Issue 1 - Unpacking the key elements of Regulation 136
First Aid Qualification Requirements
Changes apply to First Aid qualification requirements for all childhood education and care providers from 1 October 2017, following amendments to the Education and Care Services National Law and Regulations.
For centre-based services: the approved provider of a centre-based service must ensure that:
- at least one staff member or one nominated supervisor of the service holds a current approved first aid qualification, and has undertaken current approved anaphylaxis management training and emergency asthma management training
- the staff member or one nominated supervisor must be in attendance and immediately available in an emergency at all times that children are being educated and cared for by the service
- if the staff member or nominated supervisor with first aid qualification is not on the premises or is on leave, another person with a first aid qualification must be in attendance and immediately available in an emergency at all times that children are being educated and cared for by the service
For services on school sites: It is sufficient if one staff member of the school is in attendance at the school site and immediately available in an emergency if they hold a current approved first aid qualification, and have undertaken current approved anaphylaxis management training and emergency asthma management training.
For family day care: The approved provider of a family day care service must ensure that each family day care educator and family day care educator assistant engaged by or registered with the service holds a current approved first aid qualification, and has undertaken current approved anaphylaxis management training and emergency asthma management training.
National Quality Standard Quality Area Two: Children's health and safety
Ensuring that first aid arrangements at your service are up-to-date and comply with the Regulations is an important aspect of safeguarding children’s health and safety, minimising risks and protecting children from harm, injury and infection (Quality Area 2, National Quality Standard).
First Aid courses are a minimum requirement . It is important to remember that most first aid courses are designed for adult emergencies. Services should ensure that course content includes training, discussion and consideration of requirements when managing emergencies with young children.
Definition of ‘current approved’ Qualifications
First aid qualifications must always be up-to-date and not past expiry to comply with Regulation 136.
Your first aid qualification certificate will state the course completion date, and the qualification expiry date. The first aid training provider will also be able to advise you on the requirements for refresher training.
The industry standard is that first aid qualifications should be renewed every three years and refresher training in CPR should be undertaken annually to maintain current status.
A list of approved first aid qualifications, anaphylaxis management training and emergency asthma training is available on the ACECQA website here:
Benefits of the revised First Aid Qualification Requirements
Prior to the change on 1 October 2017, only educators could be responsible for holding the appropriate qualifications and administering aid when required.
The new requirements allow the service more flexibility in its staffing arrangements, without compromising the health and safety of the children in their care, by allowing other staff to be the qualified First Aid certificate holder, including administrative staff.
Providing Evidence of First Aid Training
Services must be able to demonstrate that relevant staff have completed the approved first aid training courses. Evidence of first aid training must relate to, and be appropriate for, children, including:
- emergency life support and cardio-pulmonary resuscitation
- respiratory difficulties
- management of severe bleeding
- injury and basic wound care
- administration of an auto-immune adrenalin device
Evidence of asthma management training must relate to, and be appropriate for, children including:
- asthma symptoms and triggers
- recognizing asthma emergencies
- medication and devices
- asthma first aid
Evidence of anaphylaxis management training must relate to, and is appropriate for, children, including:
- anaphylactic symptom and triggers
- recognition and management of anaphylactic shock reaction
- risk minimization and management strategies for allergic reaction and anaphylaxis
- administration of adrenaline (e.g.
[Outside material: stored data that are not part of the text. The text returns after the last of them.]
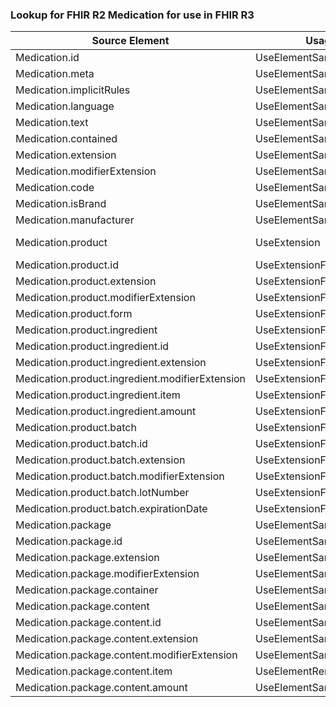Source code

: ### Lookup for FHIR R2 Medication for use in FHIR R3

| Source Element | Usage | Target |
| -------------- | ----- | ------ |
| Medication.id | UseElementSameName | Medication.id |
| Medication.meta | UseElementSameName | Medication.meta |
| Medication.implicitRules | UseElementSameName | Medication.implicitRules |
| Medication.language | UseElementSameName | Medication.language |
| Medication.text | UseElementSameName | Medication.text |
| Medication.contained | UseElementSameName | Medication.contained |
| Medication.extension | UseElementSameName | Medication.extension |
| Medication.modifierExtension | UseElementSameName | Medication.modifierExtension |
| Medication.code | UseElementSameName | Medication.code |
| Medication.isBrand | UseElementSameName | Medication.isBrand |
| Medication.manufacturer | UseElementSameName | Medication.manufacturer |
| Medication.product | UseExtension | http://hl7.org/fhir/1.0/StructureDefinition/extension-Medication.product |
| Medication.product.id | UseExtensionFromAncestor | - |
| Medication.product.extension | UseExtensionFromAncestor | - |
| Medication.product.modifierExtension | UseExtensionFromAncestor | - |
| Medication.product.form | UseExtensionFromAncestor | - |
| Medication.product.ingredient | UseExtensionFromAncestor | - |
| Medication.product.ingredient.id | UseExtensionFromAncestor | - |
| Medication.product.ingredient.extension | UseExtensionFromAncestor | - |
| Medication.product.ingredient.modifierExtension | UseExtensionFromAncestor | - |
| Medication.product.ingredient.item | UseExtensionFromAncestor | - |
| Medication.product.ingredient.amount | UseExtensionFromAncestor | - |
| Medication.product.batch | UseExtensionFromAncestor | - |
| Medication.product.batch.id | UseExtensionFromAncestor | - |
| Medication.product.batch.extension | UseExtensionFromAncestor | - |
| Medication.product.batch.modifierExtension | UseExtensionFromAncestor | - |
| Medication.product.batch.lotNumber | UseExtensionFromAncestor | - |
| Medication.product.batch.expirationDate | UseExtensionFromAncestor | - |
| Medication.package | UseElementSameName | Medication.package |
| Medication.package.id | UseElementSameName | Medication.package.id |
| Medication.package.extension | UseElementSameName | Medication.package.extension |
| Medication.package.modifierExtension | UseElementSameName | Medication.package.modifierExtension |
| Medication.package.container | UseElementSameName | Medication.package.container |
| Medication.package.content | UseElementSameName | Medication.package.content |
| Medication.package.content.id | UseElementSameName | Medication.package.content.id |
| Medication.package.content.extension | UseElementSameName | Medication.package.content.extension |
| Medication.package.content.modifierExtension | UseElementSameName | Medication.package.content.modifierExtension |
| Medication.package.content.item | UseElementRenamed | Medication.package.content.item[x] |
| Medication.package.content.amount | UseElementSameName | Medication.package.content.amount |
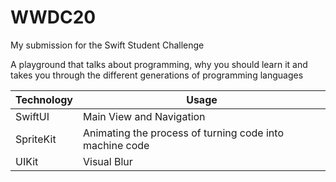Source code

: # WWDC20
My submission for the Swift Student Challenge

A playground that talks about programming, why you should learn it and takes you through the different generations of programming languages 

Technology  | Usage
------------- | -------------
SwiftUI | Main View and Navigation
SpriteKit | Animating the process of turning code into machine code
UIKit | Visual Blur
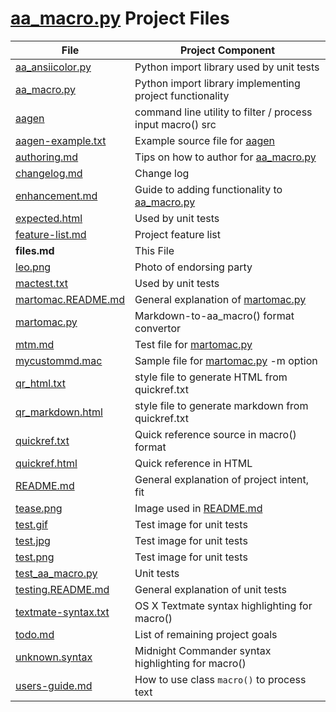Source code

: # [aa_macro.py](aa_macro.py) Project Files

File | Project Component
---- | -----------------
[aa_ansiicolor.py](aa_ansiicolor.py) | Python import library used by unit tests
[aa_macro.py](aa_macro.py) | Python import library implementing project functionality
[aagen](aagen) | command line utility to filter / process input macro() src
[aagen-example.txt](aagen-example.txt) | Example source file for [aagen](aagen)
[authoring.md](authoring.md) | Tips on how to author for [aa_macro.py](aa_macro.py)
[changelog.md](changelog.md) | Change log
[enhancement.md](enhancement.md) | Guide to adding functionality to [aa_macro.py](aa_macro.py)
[expected.html](expected.html) | Used by unit tests
[feature-list.md](feature-list.md) | Project feature list
**files.md** | This File
[leo.png](leo.png) | Photo of endorsing party
[mactest.txt](mactest.txt) | Used by unit tests
[martomac.README.md](martomac.README.md) | General explanation of [martomac.py](martomac.py)
[martomac.py](martomac.py) | Markdown-to-aa\_macro() format convertor
[mtm.md](mtm.md) | Test file for [martomac.py](martomac.py)
[mycustommd.mac](mycustommd.mac) | Sample file for [martomac.py](martomac.py) \-m option
[qr_html.txt](qr_html.txt) | style file to generate HTML from quickref.txt
[qr_markdown.html](qr_markdown.html) | style file to generate markdown from quickref.txt
[quickref.txt](quickref.txt) | Quick reference source in macro\(\) format
[quickref.html](quickref.html) | Quick reference in HTML
[README.md](README.md) | General explanation of project intent, fit
[tease.png](tease.pg) | Image used in [README.md](README.md)
[test.gif](test.gif) | Test image for unit tests
[test.jpg](test.jpg) | Test image for unit tests
[test.png](test.png) | Test image for unit tests
[test_aa_macro.py](test_aa_macro.py) | Unit tests
[testing.README.md](testing.README.md) | General explanation of unit tests
[textmate-syntax.txt](textmate-syntax.txt) | OS X Textmate syntax highlighting for macro\(\)
[todo.md](todo.md) | List of remaining project goals
[unknown.syntax](unknown.syntax) | Midnight Commander syntax highlighting for macro\(\)
[users-guide.md](users-guide.md) | How to use class `macro()` to process text
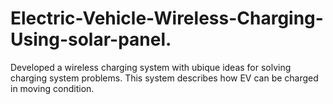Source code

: # Electric-Vehicle-Wireless-Charging-Using-solar-panel.
Developed a wireless charging system with ubique ideas for solving charging system problems. This system describes how EV can be charged in moving condition.
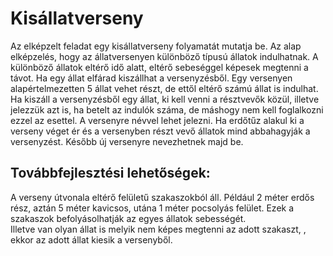 # Kisállatverseny  

Az elképzelt feladat egy kisállatverseny folyamatát mutatja be. Az alap elképzelés, hogy az állatversenyen különböző típusú állatok indulhatnak. A különböző állatok eltérő idő alatt, eltérő sebeséggel képesek megtenni a távot.
 Ha egy állat elfárad kiszállhat a versenyzésből. Egy versenyen alapértelmezetten 5 állat vehet részt, de ettől eltérő számú állat is indulhat. Ha kiszáll a versenyzésből egy állat, ki kell venni a résztvevők közül, illetve jelezzük azt is, ha betelt az indulók száma, de máshogy nem kell foglalkozni ezzel az esettel. 
 A versenyre névvel lehet jelezni. Ha erdőtűz alakul ki a verseny véget ér és a versenyben részt vevő állatok mind abbahagyják a versenyzést. Később új versenyre nevezhetnek majd be.  


## Továbbfejlesztési lehetőségek:
A verseny útvonala eltérő felületű szakaszokból áll. Például 2 méter erdős rész, aztán 5 méter kavicsos, utána 1 méter pocsolyás felület. Ezek a szakaszok befolyásolhatják az egyes állatok sebességét.  
Illetve van olyan állat is melyik nem képes megtenni az adott szakaszt, , ekkor az adott állat kiesik a versenyből.
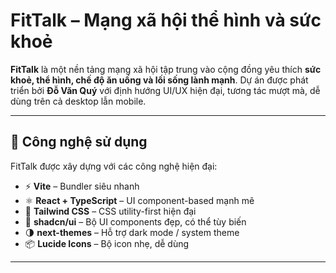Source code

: 
# FitTalk – Mạng xã hội thể hình và sức khoẻ

**FitTalk** là một nền tảng mạng xã hội tập trung vào cộng đồng yêu thích **sức khoẻ, thể hình, chế độ ăn uống và lối sống lành mạnh**.
Dự án được phát triển bởi **Đỗ Văn Quý** với định hướng UI/UX hiện đại, tương tác mượt mà, dễ dùng trên cả desktop lẫn mobile.

---

## 🧰 Công nghệ sử dụng

FitTalk được xây dựng với các công nghệ hiện đại:

* ⚡ **Vite** – Bundler siêu nhanh
* ⚛️ **React + TypeScript** – UI component-based mạnh mẽ
* 🎨 **Tailwind CSS** – CSS utility-first hiện đại
* 🧩 **shadcn/ui** – Bộ UI components đẹp, có thể tùy biến
* 🌗 **next-themes** – Hỗ trợ dark mode / system theme
* 📦 **Lucide Icons** – Bộ icon nhẹ, dễ dùng

---

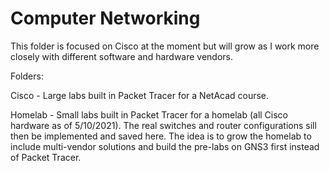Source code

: # Computer Networking

This folder is focused on Cisco at the moment but will grow as I work more closely with different software and hardware vendors. 


Folders: 

Cisco - Large labs built in Packet Tracer for a NetAcad course. 

Homelab - Small labs built in Packet Tracer for a homelab (all Cisco hardware as of 5/10/2021). The real switches and router configurations sill then be implemented and saved here. The idea is to grow the homelab to include multi-vendor solutions and build the pre-labs on GNS3 first instead of Packet Tracer.  
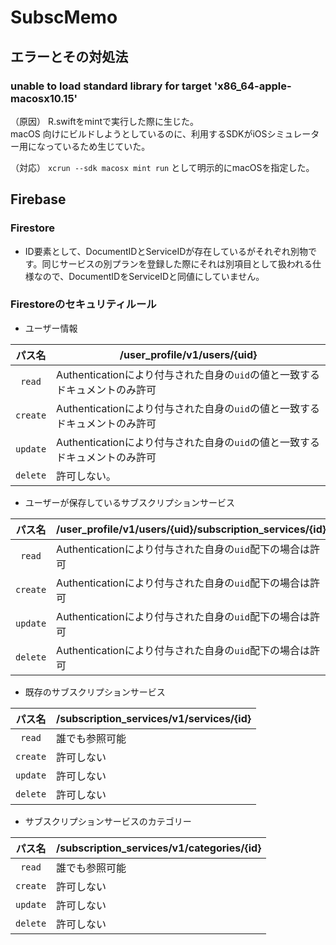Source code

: # SubscMemo

## エラーとその対処法

### unable to load standard library for target 'x86_64-apple-macosx10.15'

（原因）
R.swiftをmintで実行した際に生じた。  
macOS 向けにビルドしようとしているのに、利用するSDKがiOSシミュレーター用になっているため生じていた。

（対応）
`xcrun --sdk macosx mint run` として明示的にmacOSを指定した。

## Firebase

### Firestore

* ID要素として、DocumentIDとServiceIDが存在しているがそれぞれ別物です。同じサービスの別プランを登録した際にそれは別項目として扱われる仕様なので、DocumentIDをServiceIDと同値にしていません。

### Firestoreのセキュリティルール

* ユーザー情報

|  パス名  | /user_profile/v1/users/{uid}                                 |
| :------: | ------------------------------------------------------------ |
|  `read`  | Authenticationにより付与された自身の`uid`の値と一致するドキュメントのみ許可 |
| `create` | Authenticationにより付与された自身の`uid`の値と一致するドキュメントのみ許可 |
| `update` | Authenticationにより付与された自身の`uid`の値と一致するドキュメントのみ許可 |
| `delete` | 許可しない。                                                 |

* ユーザーが保存しているサブスクリプションサービス

|  パス名  | /user_profile/v1/users/{uid}/subscription_services/{id}   |
| :------: | --------------------------------------------------------- |
|  `read`  | Authenticationにより付与された自身の`uid`配下の場合は許可 |
| `create` | Authenticationにより付与された自身の`uid`配下の場合は許可 |
| `update` | Authenticationにより付与された自身の`uid`配下の場合は許可 |
| `delete` | Authenticationにより付与された自身の`uid`配下の場合は許可 |

* 既存のサブスクリプションサービス

|  パス名  | /subscription_services/v1/services/{id} |
| :------: | --------------------------------------- |
|  `read`  | 誰でも参照可能                          |
| `create` | 許可しない                              |
| `update` | 許可しない                              |
| `delete` | 許可しない                              |

* サブスクリプションサービスのカテゴリー

|  パス名  | /subscription_services/v1/categories/{id} |
| :------: | ----------------------------------------- |
|  `read`  | 誰でも参照可能                            |
| `create` | 許可しない                                |
| `update` | 許可しない                                |
| `delete` | 許可しない                                |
Epipen and Anapen) and resuscitation
- first aid management of service allergic reactions and anaphylaxis
First Aid Kits
An appropriate number of first aid kits should be kept at a service and suitably equipped relative to the number of children being educated and cared for (Regulation 89).
First aid kits must be easily recognisable and readily accessible to all staff within the service. Procedures about the administration of first aid to children must be in place at the service (Regulation 168).
Staff should be reminded that first aid kits should be taken when leaving the premises of the service for excursions, regular outings or emergency evacuations.
Services should consider the risks inherent in the service and excursion environment when determining the contents of first aid kits.